There’s never been any doubt about the preference for mysticism displayed by the Discovery Institute. It’s been unmistakable from the way they promote their “theory” by conducting revivals at churches and bible colleges. Aside from obvious clues like that, they’ve pretty much admitted it. We’ve discussed this before in Discoveroids: All Theology, All the Time. If you needed further evidence, you’ll see it today.
For the second day in a row (yesterday we wrote The Discoveroids’ Intellectual Torture Chamber), the Discoveroids have a post by Michael Denton. He’s a Discoveroid “senior fellow” and the author of the 1985 creationist classic, Evolution: A Theory in Crisis, and more recently Privileged Species (Amazon listing).
Denton’s latest at the Discoveroids’ creationist blog is Aristotle Rediscovered: What Exactly Is the “Mechanism” for Intelligent Design? That’s a good question, because a while back, Michael Behe admitted that intelligent design “theory” has no mechanism — see Behe Admits He Has No Theory. After that, Casey Luskin, our favorite creationist, made the same admission — see The Mechanism of Intelligent Design.
Now Denton is going to address this glaring defect in the Discoveroids’ “theory.” You may find it a bit mind-boggling, but we think it’s funny. Here are some excerpts, with bold font added by us. He begins with yet another question put to him by the Discoveroids’ founder and Chairman, Bruce Chapman, whom we call “Chappy.” Chappy asked Denton:
Darwinists often ask what they seem to regard as a killer question: If there is intelligent design, what is the mechanism for it? Of course it’s possible to reply that the question is intended as a trap — which it often is — or the result of faulty thinking, a “category error,” and that what ID does is not to identify a mechanism but rather the existence of agency. I’m not sure that suffices, though. What do you suggest?
Chappy asks good questions. Is Denton equal to the task? We shall see. Here’s what he says:
As I see it, at least part of the answer must involve a return to the pre-Darwinian typological view of nature and the conception that the entire tree of life and all its constituents types (or branches) were built into the order of things from the moment of creation and that special “laws of form” or natural agency — Aristotle’s substantial forms — have directed the course of organic evolution over the past four billion years.

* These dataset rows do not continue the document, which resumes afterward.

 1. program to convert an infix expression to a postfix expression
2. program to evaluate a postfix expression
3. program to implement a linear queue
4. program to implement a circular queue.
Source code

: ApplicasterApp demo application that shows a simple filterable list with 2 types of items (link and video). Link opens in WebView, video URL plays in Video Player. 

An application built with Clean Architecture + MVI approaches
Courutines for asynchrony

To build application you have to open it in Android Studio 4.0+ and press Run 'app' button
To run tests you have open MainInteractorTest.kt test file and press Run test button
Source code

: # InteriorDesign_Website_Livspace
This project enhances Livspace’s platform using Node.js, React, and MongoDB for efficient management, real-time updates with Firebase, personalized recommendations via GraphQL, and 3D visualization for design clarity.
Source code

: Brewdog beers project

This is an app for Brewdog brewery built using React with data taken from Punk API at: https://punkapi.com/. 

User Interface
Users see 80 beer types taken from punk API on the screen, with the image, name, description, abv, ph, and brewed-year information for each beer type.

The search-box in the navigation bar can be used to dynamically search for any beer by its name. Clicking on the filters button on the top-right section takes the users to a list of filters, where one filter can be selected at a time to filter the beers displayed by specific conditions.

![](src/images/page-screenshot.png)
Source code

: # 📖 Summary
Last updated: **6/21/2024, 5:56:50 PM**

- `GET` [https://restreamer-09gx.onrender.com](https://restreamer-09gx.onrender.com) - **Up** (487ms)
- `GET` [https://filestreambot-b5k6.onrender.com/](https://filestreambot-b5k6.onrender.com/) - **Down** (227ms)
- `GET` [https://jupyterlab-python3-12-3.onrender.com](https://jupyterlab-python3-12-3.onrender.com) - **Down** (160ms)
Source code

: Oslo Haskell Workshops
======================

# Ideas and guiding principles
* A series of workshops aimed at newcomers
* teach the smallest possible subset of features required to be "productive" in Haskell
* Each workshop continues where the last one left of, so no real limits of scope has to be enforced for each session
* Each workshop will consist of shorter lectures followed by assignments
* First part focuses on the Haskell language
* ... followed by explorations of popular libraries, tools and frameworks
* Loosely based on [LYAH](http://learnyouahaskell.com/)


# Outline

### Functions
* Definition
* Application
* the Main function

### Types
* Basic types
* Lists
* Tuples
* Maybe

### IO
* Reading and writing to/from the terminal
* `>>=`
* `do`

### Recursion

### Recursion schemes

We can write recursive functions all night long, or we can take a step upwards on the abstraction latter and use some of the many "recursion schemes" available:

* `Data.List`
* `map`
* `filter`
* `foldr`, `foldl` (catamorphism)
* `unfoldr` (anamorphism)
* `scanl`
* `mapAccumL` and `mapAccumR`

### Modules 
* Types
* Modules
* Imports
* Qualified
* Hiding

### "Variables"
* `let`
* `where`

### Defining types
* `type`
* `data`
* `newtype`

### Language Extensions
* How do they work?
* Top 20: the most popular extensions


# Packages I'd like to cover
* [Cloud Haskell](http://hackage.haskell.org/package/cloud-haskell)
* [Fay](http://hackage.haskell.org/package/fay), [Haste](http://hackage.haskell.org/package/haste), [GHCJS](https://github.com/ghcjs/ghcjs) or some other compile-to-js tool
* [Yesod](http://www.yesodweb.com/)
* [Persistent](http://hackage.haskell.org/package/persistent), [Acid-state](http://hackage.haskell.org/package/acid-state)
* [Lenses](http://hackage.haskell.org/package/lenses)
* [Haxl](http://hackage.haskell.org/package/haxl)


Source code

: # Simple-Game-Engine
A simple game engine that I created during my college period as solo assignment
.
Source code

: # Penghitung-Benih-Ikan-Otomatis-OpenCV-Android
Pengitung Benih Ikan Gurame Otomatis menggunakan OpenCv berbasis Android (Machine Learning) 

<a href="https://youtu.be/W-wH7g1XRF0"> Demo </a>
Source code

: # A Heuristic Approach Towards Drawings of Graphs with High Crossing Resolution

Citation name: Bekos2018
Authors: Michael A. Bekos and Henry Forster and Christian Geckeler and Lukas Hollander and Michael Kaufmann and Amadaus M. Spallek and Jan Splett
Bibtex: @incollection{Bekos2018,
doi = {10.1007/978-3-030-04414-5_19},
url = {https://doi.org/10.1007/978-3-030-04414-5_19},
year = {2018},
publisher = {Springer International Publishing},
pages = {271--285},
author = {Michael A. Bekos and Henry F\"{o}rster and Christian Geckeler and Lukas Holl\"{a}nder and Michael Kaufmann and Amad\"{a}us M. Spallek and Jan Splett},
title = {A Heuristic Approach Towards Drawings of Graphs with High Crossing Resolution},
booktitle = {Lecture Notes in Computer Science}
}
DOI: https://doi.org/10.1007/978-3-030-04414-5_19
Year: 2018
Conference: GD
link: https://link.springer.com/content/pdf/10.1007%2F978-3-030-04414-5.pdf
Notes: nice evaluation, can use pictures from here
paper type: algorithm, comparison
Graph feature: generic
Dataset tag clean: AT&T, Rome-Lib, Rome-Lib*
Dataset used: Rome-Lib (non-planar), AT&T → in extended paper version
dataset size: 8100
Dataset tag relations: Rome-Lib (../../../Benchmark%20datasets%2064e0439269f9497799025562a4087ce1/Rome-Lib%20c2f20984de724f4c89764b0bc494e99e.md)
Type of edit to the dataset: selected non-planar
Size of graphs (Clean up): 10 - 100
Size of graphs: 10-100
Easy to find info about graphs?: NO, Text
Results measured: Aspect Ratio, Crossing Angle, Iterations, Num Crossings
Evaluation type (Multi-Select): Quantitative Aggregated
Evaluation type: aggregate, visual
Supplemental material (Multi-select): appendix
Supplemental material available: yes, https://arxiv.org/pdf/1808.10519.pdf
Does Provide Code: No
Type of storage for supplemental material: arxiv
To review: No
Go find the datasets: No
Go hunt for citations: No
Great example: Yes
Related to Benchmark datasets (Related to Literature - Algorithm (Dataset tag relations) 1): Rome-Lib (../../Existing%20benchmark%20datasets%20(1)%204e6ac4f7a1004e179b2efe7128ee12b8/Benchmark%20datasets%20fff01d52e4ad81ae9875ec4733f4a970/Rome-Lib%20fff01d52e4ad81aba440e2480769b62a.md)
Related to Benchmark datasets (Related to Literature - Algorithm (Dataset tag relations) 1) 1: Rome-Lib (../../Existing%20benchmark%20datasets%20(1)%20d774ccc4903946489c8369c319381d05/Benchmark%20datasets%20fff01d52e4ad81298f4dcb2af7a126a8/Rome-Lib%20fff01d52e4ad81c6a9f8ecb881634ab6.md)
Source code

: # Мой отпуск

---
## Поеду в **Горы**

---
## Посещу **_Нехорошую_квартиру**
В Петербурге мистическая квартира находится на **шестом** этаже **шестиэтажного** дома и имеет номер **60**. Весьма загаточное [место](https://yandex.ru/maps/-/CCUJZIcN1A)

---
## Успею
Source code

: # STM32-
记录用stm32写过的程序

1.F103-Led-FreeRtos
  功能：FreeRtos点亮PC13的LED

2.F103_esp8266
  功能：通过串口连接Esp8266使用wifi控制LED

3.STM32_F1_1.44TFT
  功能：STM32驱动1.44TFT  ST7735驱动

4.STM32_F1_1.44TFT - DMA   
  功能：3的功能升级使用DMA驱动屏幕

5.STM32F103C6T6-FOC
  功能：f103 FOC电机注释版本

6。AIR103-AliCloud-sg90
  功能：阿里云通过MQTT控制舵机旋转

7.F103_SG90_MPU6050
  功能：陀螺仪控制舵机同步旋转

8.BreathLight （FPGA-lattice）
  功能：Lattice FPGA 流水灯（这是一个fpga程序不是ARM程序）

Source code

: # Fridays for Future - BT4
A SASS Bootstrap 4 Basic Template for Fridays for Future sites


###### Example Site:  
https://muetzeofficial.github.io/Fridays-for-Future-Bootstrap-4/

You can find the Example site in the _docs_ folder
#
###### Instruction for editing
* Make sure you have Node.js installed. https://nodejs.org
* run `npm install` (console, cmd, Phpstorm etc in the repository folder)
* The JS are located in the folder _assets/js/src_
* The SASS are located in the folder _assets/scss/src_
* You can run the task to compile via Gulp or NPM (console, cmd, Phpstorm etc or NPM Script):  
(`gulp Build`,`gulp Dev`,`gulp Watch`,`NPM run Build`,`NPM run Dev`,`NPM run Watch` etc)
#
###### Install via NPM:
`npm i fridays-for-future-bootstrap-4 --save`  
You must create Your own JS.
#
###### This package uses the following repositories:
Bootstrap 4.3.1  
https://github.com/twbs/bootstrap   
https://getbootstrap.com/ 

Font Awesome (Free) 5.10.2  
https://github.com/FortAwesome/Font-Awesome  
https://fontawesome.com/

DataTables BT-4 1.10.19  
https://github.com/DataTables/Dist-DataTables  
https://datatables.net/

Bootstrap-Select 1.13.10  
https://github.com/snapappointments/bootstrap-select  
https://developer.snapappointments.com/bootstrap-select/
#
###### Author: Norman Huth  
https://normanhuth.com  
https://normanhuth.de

Lordy, lordy. Denton thinks the answer lies in a reversion to a pre-scientific age. His reference to Aristotle’s forms confuses us. It was Plato — who was far more mystical than Aristotle — who is known for the Theory of Forms, described by Wikipedia as the notion that: “non-material abstract (but substantial) forms (or ideas), and not the material world of change known to us through sensation, possess the highest and most fundamental kind of reality.” Is that going to be Denton’s mechanism for intelligent design? Let’s read on from Denton’s response to Chappy:
On such a view, the “types” (insects, mammals, man), or more specifically the ground plans or deep homologies or patterns shared by all the members of a type, would represent a finite set of changeless natural forms, as with atoms or crystals. The determining laws, the biological laws of form, would be analogous to the laws that determine forms in the inorganic world: laws of crystallography, laws of chemistry, etc. What this amounts to, of course, is a modern restatement of Aristotle’s notion of forms as active agencies in nature, responsible for the generation of the particular set of biological forms or types manifest in life on earth.
No question about it — Denton is saying that everything is a manifestation of immaterial forms. How’s that for a scientific theory? He continues:
What is the evidence that nature herself is the ultimate directive agency, that a designer’s plan was enacted via natural agency? Well, there are firstly two lines of circumstantial or indirect evidence.
Natural agency? This should be good:
There is the failure of Darwinian bottom-up explanations of the origin of the types, particularly those patterns or body plans, etc., that appear to be non adaptive. Then there is the failure to provide a convincing explanation of development in terms of a set of instructions in the genes. … [T]he only available natural causal alternative account of the actualization of life’s forms in phylogeny and ontogeny is to postulate the existence of directive forces in nature, that is, laws of form that have executed a designer’s plan.
[*Groan*] It’s the same old God of the gaps argument. Creationists have been using it for centuries. Well, what did you expect — original thinking? Verifiable evidence? They don’t have any of that, so all they’ll ever talk about is the same old Oogity Boogity.
The rest of Denton’s long and tedious essay is just further elaborations on what you’ve already seen. There’s no need for us to wade through any more of it. So this is where we leave Denton — in the pre-scientific world of Platonic forms, created — of course! — by the intelligent designer. That’s their mechanism. And they’re proud of it.